==== Dataset extract ====

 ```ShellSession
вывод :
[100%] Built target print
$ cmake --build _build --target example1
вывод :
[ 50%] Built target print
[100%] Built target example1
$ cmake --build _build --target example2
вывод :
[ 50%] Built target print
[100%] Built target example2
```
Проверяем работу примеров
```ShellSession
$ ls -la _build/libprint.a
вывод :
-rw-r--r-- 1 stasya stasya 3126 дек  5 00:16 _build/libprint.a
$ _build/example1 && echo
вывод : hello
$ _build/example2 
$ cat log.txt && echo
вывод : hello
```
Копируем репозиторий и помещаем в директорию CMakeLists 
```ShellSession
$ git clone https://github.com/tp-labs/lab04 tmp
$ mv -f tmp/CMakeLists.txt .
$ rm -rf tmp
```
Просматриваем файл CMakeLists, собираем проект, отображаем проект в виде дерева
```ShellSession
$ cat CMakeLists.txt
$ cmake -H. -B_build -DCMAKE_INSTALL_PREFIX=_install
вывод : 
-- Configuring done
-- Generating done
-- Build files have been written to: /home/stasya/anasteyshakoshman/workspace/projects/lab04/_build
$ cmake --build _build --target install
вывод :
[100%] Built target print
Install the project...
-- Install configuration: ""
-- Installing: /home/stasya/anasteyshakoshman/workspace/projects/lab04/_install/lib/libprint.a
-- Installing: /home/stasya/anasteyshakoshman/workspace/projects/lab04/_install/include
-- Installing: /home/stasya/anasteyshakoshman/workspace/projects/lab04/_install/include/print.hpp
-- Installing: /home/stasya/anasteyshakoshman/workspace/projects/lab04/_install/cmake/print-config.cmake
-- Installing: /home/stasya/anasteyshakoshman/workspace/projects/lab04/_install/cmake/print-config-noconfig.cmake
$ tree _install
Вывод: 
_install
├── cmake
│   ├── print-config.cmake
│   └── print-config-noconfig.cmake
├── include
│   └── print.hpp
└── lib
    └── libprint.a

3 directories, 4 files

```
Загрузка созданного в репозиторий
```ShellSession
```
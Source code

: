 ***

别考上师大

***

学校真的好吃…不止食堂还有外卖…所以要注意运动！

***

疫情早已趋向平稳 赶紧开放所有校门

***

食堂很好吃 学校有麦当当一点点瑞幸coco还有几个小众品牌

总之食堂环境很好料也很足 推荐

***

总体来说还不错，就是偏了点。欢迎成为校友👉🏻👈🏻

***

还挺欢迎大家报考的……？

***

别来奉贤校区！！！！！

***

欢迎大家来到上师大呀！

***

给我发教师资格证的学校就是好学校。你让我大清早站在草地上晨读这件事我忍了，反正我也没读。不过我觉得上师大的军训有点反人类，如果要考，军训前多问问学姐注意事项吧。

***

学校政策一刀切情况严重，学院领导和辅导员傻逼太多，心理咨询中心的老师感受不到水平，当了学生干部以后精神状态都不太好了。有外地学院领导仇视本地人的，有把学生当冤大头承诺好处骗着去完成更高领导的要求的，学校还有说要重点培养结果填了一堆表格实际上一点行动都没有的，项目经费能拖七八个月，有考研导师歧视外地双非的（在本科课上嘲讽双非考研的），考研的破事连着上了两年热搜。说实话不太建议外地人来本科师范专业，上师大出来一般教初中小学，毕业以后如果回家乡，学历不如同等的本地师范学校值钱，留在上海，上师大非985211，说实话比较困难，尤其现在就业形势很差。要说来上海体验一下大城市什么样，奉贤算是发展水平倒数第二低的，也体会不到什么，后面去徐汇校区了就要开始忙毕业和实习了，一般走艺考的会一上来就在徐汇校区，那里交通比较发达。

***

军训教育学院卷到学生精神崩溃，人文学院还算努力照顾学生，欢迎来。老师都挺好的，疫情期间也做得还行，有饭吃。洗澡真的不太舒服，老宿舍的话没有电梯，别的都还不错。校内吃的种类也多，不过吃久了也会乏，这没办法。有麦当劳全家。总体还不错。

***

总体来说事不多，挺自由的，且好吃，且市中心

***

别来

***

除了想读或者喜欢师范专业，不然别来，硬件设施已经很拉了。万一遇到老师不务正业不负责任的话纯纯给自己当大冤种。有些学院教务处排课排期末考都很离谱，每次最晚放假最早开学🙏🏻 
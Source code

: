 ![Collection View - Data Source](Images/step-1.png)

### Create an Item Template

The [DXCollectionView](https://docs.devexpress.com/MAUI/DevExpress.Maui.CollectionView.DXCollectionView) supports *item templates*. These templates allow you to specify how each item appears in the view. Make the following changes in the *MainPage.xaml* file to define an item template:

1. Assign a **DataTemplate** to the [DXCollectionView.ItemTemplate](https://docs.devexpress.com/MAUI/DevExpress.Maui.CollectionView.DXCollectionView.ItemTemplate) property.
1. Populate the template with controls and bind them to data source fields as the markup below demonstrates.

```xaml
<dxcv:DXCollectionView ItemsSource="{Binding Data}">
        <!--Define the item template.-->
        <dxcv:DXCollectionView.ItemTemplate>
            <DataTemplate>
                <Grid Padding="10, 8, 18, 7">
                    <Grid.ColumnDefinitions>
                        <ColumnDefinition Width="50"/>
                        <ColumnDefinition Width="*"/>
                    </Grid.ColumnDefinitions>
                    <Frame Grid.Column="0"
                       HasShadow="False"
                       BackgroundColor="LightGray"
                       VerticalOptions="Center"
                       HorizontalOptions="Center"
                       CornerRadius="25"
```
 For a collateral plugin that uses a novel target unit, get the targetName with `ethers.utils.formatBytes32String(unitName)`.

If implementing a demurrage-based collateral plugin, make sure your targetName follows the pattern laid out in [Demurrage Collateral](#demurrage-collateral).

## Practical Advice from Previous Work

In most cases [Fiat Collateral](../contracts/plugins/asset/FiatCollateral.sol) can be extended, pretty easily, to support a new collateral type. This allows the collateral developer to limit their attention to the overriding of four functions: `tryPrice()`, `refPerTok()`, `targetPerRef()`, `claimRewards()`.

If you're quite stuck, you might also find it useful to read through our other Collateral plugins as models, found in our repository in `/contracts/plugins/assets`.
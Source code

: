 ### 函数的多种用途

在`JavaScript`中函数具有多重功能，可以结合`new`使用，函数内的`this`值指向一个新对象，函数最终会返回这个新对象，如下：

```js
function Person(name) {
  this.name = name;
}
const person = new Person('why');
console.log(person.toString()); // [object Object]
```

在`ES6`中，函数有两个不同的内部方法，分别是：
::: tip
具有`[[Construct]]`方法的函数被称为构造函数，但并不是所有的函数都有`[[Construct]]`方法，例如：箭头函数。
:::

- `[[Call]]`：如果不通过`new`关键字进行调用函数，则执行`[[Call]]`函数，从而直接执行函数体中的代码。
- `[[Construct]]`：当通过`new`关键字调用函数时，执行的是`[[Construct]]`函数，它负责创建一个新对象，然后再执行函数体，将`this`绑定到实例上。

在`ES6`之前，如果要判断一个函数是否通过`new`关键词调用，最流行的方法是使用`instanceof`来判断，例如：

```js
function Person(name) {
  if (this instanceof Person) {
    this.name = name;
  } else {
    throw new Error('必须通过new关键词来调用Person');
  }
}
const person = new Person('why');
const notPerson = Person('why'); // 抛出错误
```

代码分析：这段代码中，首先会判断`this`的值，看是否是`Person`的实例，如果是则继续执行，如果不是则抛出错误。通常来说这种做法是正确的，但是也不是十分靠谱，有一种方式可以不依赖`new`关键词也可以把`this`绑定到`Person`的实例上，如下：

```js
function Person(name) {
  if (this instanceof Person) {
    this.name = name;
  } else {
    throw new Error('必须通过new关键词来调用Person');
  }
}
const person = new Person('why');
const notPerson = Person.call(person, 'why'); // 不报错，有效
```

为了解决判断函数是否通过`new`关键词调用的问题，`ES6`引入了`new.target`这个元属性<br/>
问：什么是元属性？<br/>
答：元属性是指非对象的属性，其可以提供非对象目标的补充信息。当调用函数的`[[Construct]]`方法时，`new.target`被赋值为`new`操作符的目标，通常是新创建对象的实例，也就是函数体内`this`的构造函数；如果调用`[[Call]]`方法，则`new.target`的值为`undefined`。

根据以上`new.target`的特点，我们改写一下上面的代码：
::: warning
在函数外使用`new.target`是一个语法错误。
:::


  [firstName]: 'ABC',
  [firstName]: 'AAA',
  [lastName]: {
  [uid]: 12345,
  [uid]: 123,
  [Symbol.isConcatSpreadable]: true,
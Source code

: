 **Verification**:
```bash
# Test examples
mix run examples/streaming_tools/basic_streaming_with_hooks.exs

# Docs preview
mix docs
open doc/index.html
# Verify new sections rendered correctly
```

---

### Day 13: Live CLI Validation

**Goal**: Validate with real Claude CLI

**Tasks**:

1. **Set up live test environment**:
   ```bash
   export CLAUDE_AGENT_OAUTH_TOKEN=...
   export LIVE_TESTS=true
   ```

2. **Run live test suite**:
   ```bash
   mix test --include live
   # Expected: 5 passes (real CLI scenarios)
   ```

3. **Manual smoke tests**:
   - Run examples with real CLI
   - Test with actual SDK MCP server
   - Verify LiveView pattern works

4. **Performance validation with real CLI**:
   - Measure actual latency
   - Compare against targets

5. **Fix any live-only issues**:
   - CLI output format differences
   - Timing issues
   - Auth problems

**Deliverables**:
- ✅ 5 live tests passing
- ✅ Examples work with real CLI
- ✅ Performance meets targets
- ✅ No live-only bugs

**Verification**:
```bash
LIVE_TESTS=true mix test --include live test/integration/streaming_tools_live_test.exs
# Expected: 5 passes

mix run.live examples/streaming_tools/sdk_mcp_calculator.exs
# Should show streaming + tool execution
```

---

====

* Task details
Whenever a line includes the word "noconfig", pull it out of the entries.

* Exercise solution
-- Installing: /home/stasya/anasteyshakoshman/workspace/projects/lab04/_install/cmake/print-config-noconfig.cmake
│   └── print-config-noconfig.cmake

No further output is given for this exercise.